Transcribe the records in full; omit images.

Segment Open

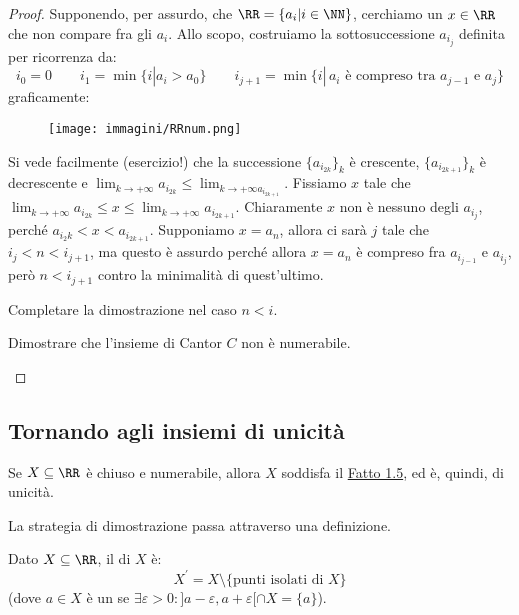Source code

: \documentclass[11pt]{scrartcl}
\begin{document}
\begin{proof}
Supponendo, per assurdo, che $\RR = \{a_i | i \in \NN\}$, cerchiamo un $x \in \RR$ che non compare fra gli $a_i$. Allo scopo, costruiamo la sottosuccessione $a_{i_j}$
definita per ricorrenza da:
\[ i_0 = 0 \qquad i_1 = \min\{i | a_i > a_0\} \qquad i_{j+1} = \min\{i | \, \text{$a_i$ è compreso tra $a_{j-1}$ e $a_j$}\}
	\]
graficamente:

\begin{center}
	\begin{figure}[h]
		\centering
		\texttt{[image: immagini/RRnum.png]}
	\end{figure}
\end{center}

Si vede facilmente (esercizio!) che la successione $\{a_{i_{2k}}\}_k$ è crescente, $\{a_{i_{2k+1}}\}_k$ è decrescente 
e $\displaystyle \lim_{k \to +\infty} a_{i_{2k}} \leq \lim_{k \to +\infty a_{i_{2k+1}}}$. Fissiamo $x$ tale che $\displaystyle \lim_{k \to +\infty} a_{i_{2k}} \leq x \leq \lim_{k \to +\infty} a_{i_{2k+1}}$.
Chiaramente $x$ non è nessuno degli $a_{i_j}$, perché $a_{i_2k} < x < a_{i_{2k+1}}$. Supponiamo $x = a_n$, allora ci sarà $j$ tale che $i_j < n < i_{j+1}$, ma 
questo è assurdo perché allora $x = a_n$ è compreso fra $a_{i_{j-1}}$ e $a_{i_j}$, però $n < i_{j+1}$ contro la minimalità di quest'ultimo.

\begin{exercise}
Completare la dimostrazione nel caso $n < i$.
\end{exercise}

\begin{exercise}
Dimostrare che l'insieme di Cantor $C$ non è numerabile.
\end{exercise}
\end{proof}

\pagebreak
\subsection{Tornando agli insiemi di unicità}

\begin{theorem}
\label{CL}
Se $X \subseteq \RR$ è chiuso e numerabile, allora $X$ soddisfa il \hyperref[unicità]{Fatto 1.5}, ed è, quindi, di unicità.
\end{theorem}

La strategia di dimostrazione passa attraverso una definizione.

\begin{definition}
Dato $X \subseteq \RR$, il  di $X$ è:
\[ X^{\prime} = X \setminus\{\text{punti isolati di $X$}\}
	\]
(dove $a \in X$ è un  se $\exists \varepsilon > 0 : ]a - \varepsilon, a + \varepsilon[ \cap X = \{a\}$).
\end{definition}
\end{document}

Segment Closed

Task solution →
Source code

: \documentclass[11pt]{scrartcl}
\begin{document}
\begin{proof}
Supponendo, per assurdo, che $\RR = \{a_i | i \in \NN\}$, cerchiamo un $x \in \RR$ che non compare fra gli $a_i$. Allo scopo, costruiamo la sottosuccessione $a_{i_j}$
definita per ricorrenza da:
\[ i_0 = 0 \qquad i_1 = \min\{i | a_i > a_0\} \qquad i_{j+1} = \min\{i | \, \text{$a_i$ è compreso tra $a_{j-1}$ e $a_j$}\}
	\]
graficamente:

\begin{center}
	\begin{figure}[h]
		\centering
		\texttt{[image: immagini/RRnum.png]}
	\end{figure}
\end{center}

Si vede facilmente (esercizio!) che la successione $\{a_{i_{2k}}\}_k$ è crescente, $\{a_{i_{2k+1}}\}_k$ è decrescente 
e $\displaystyle \lim_{k \to +\infty} a_{i_{2k}} \leq \lim_{k \to +\infty a_{i_{2k+1}}}$. Fissiamo $x$ tale che $\displaystyle \lim_{k \to +\infty} a_{i_{2k}} \leq x \leq \lim_{k \to +\infty} a_{i_{2k+1}}$.
Chiaramente $x$ non è nessuno degli $a_{i_j}$, perché $a_{i_2k} < x < a_{i_{2k+1}}$. Supponiamo $x = a_n$, allora ci sarà $j$ tale che $i_j < n < i_{j+1}$, ma 
questo è assurdo perché allora $x = a_n$ è compreso fra $a_{i_{j-1}}$ e $a_{i_j}$, però $n < i_{j+1}$ contro la minimalità di quest'ultimo.

\begin{exercise}
Completare la dimostrazione nel caso $n < i$.
\end{exercise}

\begin{exercise}
Dimostrare che l'insieme di Cantor $C$ non è numerabile.
\end{exercise}
\end{proof}

\pagebreak
\subsection{Tornando agli insiemi di unicità}

\begin{theorem}
\label{CL}
Se $X \subseteq \RR$ è chiuso e numerabile, allora $X$ soddisfa il \hyperref[unicità]{Fatto 1.5}, ed è, quindi, di unicità.
\end{theorem}

La strategia di dimostrazione passa attraverso una definizione.

\begin{definition}
Dato $X \subseteq \RR$, il  di $X$ è:
\[ X^{\prime} = X \setminus\{\text{punti isolati di $X$}\}
	\]
(dove $a \in X$ è un  se $\exists \varepsilon > 0 : ]a - \varepsilon, a + \varepsilon[ \cap X = \{a\}$).
\end{definition}
\end{document}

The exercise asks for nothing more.